Rasanya sangat egois jika kali ini aku tidak turut berbahagia atas datangnya kabar ini, tapi terlalu munafik juga jika tidak mengakui bahwa aku agak sedikit entah haru atau bersedih karenanya. Cukup lama tiada saling berbagi kabar berita, tanah pijakan pun sama jauhnya, kali ini kabar itu datang tengah malam, bersama sepotong pesan pendek bertajuk undangan pernikahan dari sebuh nomor tak bernama.

“Tanggal 3 bulan 5 aa’ menikah Ay”

Aku masih setengah tidur waktu pesan itu masuk ke kotak masu hape bututku, kukira pesan itu masih merupakan bagian dari penggalan mimpiku semalam, ternyata tidak, memang benar dia mengabarkan pernikahannya.

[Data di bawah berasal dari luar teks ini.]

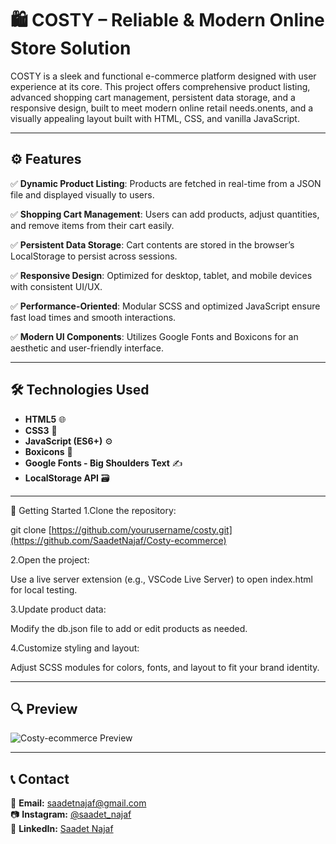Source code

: # 🛍 COSTY – Reliable & Modern Online Store Solution

COSTY is a sleek and functional e-commerce platform designed with user experience at its core.
This project offers comprehensive product listing, advanced shopping cart management, persistent data storage, and a responsive design, built to meet modern online retail needs.onents, and a visually appealing layout built with HTML, CSS, and vanilla JavaScript.

---

## ⚙️ Features
✅ **Dynamic Product Listing**:
Products are fetched in real-time from a JSON file and displayed visually to users.

✅ **Shopping Cart Management**:
Users can add products, adjust quantities, and remove items from their cart easily.

✅ **Persistent Data Storage**:
Cart contents are stored in the browser’s LocalStorage to persist across sessions.

✅ **Responsive Design**:
Optimized for desktop, tablet, and mobile devices with consistent UI/UX.

✅ **Performance-Oriented**:
Modular SCSS and optimized JavaScript ensure fast load times and smooth interactions.

✅ **Modern UI Components**:
Utilizes Google Fonts and Boxicons for an aesthetic and user-friendly interface.

---

## 🛠 Technologies Used

- **HTML5** 🌐  
- **CSS3** 🎨  
- **JavaScript (ES6+)** ⚙️  
- **Boxicons** 🎯  
- **Google Fonts - Big Shoulders Text** ✍️  
- **LocalStorage API** 🗃️

---

🎯 Getting Started
1.Clone the repository:

git clone [https://github.com/yourusername/costy.git](https://github.com/SaadetNajaf/Costy-ecommerce)

2.Open the project:

Use a live server extension (e.g., VSCode Live Server) to open index.html for local testing.

3.Update product data:

Modify the db.json file to add or edit products as needed.

4.Customize styling and layout:

Adjust SCSS modules for colors, fonts, and layout to fit your brand identity.

---

## 🔍 Preview

![Costy-ecommerce Preview](costy-ecommerce.gif)

---

## 📞 Contact  

📩 **Email:** [saadetnajaf@gmail.com](mailto:saadetnajaf@gmail.com)  
📷 **Instagram:** [@saadet_najaf](https://www.instagram.com/saadet_najaf)  
💼 **LinkedIn:** [Saadet Najaf](https://www.linkedin.com/in/saadetnajaf/)  
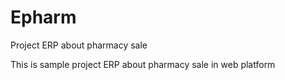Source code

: # Epharm
Project ERP about pharmacy sale

This is sample project ERP about pharmacy sale in web platform

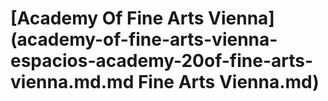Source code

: # \[Academy Of Fine Arts Vienna]\(academy-of-fine-arts-vienna-espacios-academy-20of-fine-arts-vienna.md.md Fine Arts Vienna.md)

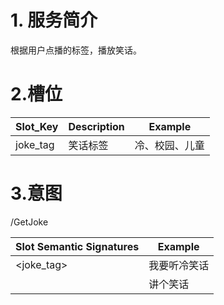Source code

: # 1. 服务简介

根据用户点播的标签，播放笑话。

# 2.槽位

| **Slot\_Key** | **Description** | **Example** |
| --- | --- | --- |
| joke\_tag | 笑话标签 | 冷、校园、儿童 |

# 3.意图

\/GetJoke

| **Slot Semantic Signatures** | **Example** |
| --- | --- |
| &lt;joke\_tag&gt; | 我要听冷笑话 |
| | 讲个笑话 |


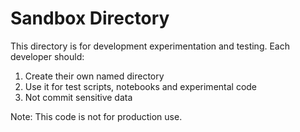 # Sandbox Directory

This directory is for development experimentation and testing. Each developer should:

1. Create their own named directory
2. Use it for test scripts, notebooks and experimental code
3. Not commit sensitive data

Note: This code is not for production use. 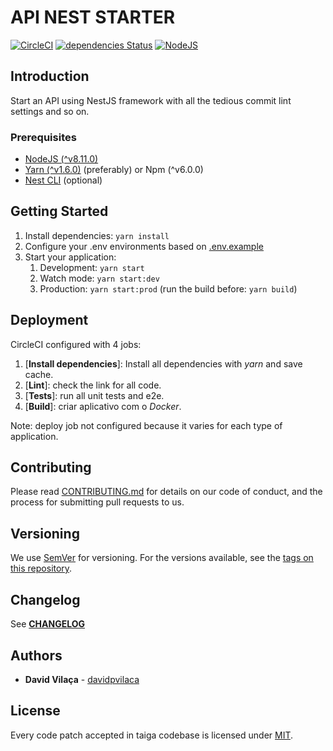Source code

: # API NEST STARTER

[![CircleCI](https://circleci.com/gh/davidpvilaca/api-nest-starter.svg?style=shield&circle-token=339c2a2d8ec08e4de36981ad0121f0ed3a155b7a)](https://circleci.com/gh/davidpvilaca/api-nest-starter)
[![dependencies Status](https://david-dm.org/davidpvilaca/api-nest-starter/status.svg)](https://david-dm.org/davidpvilaca/api-nest-starter)
[![NodeJS](https://img.shields.io/badge/node-v10.11.0-brightgreen.svg)](#prerequisites)

## Introduction

Start an API using NestJS framework with all the tedious commit lint settings and so on.

### Prerequisites

* [NodeJS (^v8.11.0)](https://nodejs.org/en/)
* [Yarn (^v1.6.0)](https://yarnpkg.com/en) (preferably) or Npm (^v6.0.0)
* [Nest CLI](https://docs.nestjs.com/cli/overview) (optional)

## Getting Started

1. Install dependencies: `yarn install`
2. Configure your .env environments based on [.env.example](.env.example)
3. Start your application:
    1. Development: `yarn start`
    2. Watch mode: `yarn start:dev`
    3. Production: `yarn start:prod` (run the build before: `yarn build`)

## Deployment

CircleCI configured with 4 jobs:

1. [__Install dependencies__]: Install all dependencies with _yarn_ and save cache.
2. [__Lint__]: check the link for all code.
3. [__Tests__]: run all unit tests and e2e.
4. [__Build__]: criar aplicativo com o _Docker_.

Note: deploy job not configured because it varies for each type of application.

## Contributing

Please read [CONTRIBUTING.md](CONTRIBUTING.md) for details on our code of conduct, and the process for submitting pull requests to us.

## Versioning

We use [SemVer](http://semver.org/) for versioning. For the versions available, see the [tags on this repository](https://github.com/xdevelsistemas/cpcon-api/tags).

## Changelog

See [__CHANGELOG__](CHANGELOG.md)

## Authors

* **David Vilaça** - [davidpvilaca](https://github.com/davidpvilaca)

## License

Every code patch accepted in taiga codebase is licensed under [MIT](LICENSE).
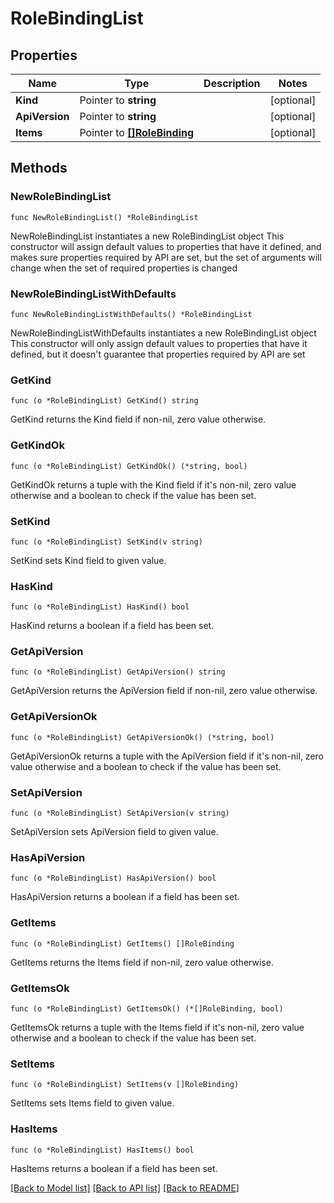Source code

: # RoleBindingList

## Properties

Name | Type | Description | Notes
------------ | ------------- | ------------- | -------------
**Kind** | Pointer to **string** |  | [optional] 
**ApiVersion** | Pointer to **string** |  | [optional] 
**Items** | Pointer to [**[]RoleBinding**](RoleBinding.md) |  | [optional] 

## Methods

### NewRoleBindingList

`func NewRoleBindingList() *RoleBindingList`

NewRoleBindingList instantiates a new RoleBindingList object
This constructor will assign default values to properties that have it defined,
and makes sure properties required by API are set, but the set of arguments
will change when the set of required properties is changed

### NewRoleBindingListWithDefaults

`func NewRoleBindingListWithDefaults() *RoleBindingList`

NewRoleBindingListWithDefaults instantiates a new RoleBindingList object
This constructor will only assign default values to properties that have it defined,
but it doesn't guarantee that properties required by API are set

### GetKind

`func (o *RoleBindingList) GetKind() string`

GetKind returns the Kind field if non-nil, zero value otherwise.

### GetKindOk

`func (o *RoleBindingList) GetKindOk() (*string, bool)`

GetKindOk returns a tuple with the Kind field if it's non-nil, zero value otherwise
and a boolean to check if the value has been set.

### SetKind

`func (o *RoleBindingList) SetKind(v string)`

SetKind sets Kind field to given value.

### HasKind

`func (o *RoleBindingList) HasKind() bool`

HasKind returns a boolean if a field has been set.

### GetApiVersion

`func (o *RoleBindingList) GetApiVersion() string`

GetApiVersion returns the ApiVersion field if non-nil, zero value otherwise.

### GetApiVersionOk

`func (o *RoleBindingList) GetApiVersionOk() (*string, bool)`

GetApiVersionOk returns a tuple with the ApiVersion field if it's non-nil, zero value otherwise
and a boolean to check if the value has been set.

### SetApiVersion

`func (o *RoleBindingList) SetApiVersion(v string)`

SetApiVersion sets ApiVersion field to given value.

### HasApiVersion

`func (o *RoleBindingList) HasApiVersion() bool`

HasApiVersion returns a boolean if a field has been set.

### GetItems

`func (o *RoleBindingList) GetItems() []RoleBinding`

GetItems returns the Items field if non-nil, zero value otherwise.

### GetItemsOk

`func (o *RoleBindingList) GetItemsOk() (*[]RoleBinding, bool)`

GetItemsOk returns a tuple with the Items field if it's non-nil, zero value otherwise
and a boolean to check if the value has been set.

### SetItems

`func (o *RoleBindingList) SetItems(v []RoleBinding)`

SetItems sets Items field to given value.

### HasItems

`func (o *RoleBindingList) HasItems() bool`

HasItems returns a boolean if a field has been set.


[[Back to Model list]](../README.md#documentation-for-models) [[Back to API list]](../README.md#documentation-for-api-endpoints) [[Back to README]](../README.md)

Akhirnya hari itu datang. Hari dimana Tuhan memberikan jawaban atas segala pertanyaan perihal takdir yang telah lama ditunggu-tunggu selama bertahun-tahun tentang apa, bagaimana, dimana dan siapa yang akan menikah terlebih dahulu di antara dua orang yang pernah saling mengubur cinta karena pertentangan orang tua.

Tinggal bertetangga lama, berkawan sejak kanak-kanak, memadu cinta saat belia hingga menjadi sahabat saja menjadi pilihan yang paling tepat, mendewasa bersama, saling pasrah hingga berputus asa demi menjaga perasaan dari banyak nama.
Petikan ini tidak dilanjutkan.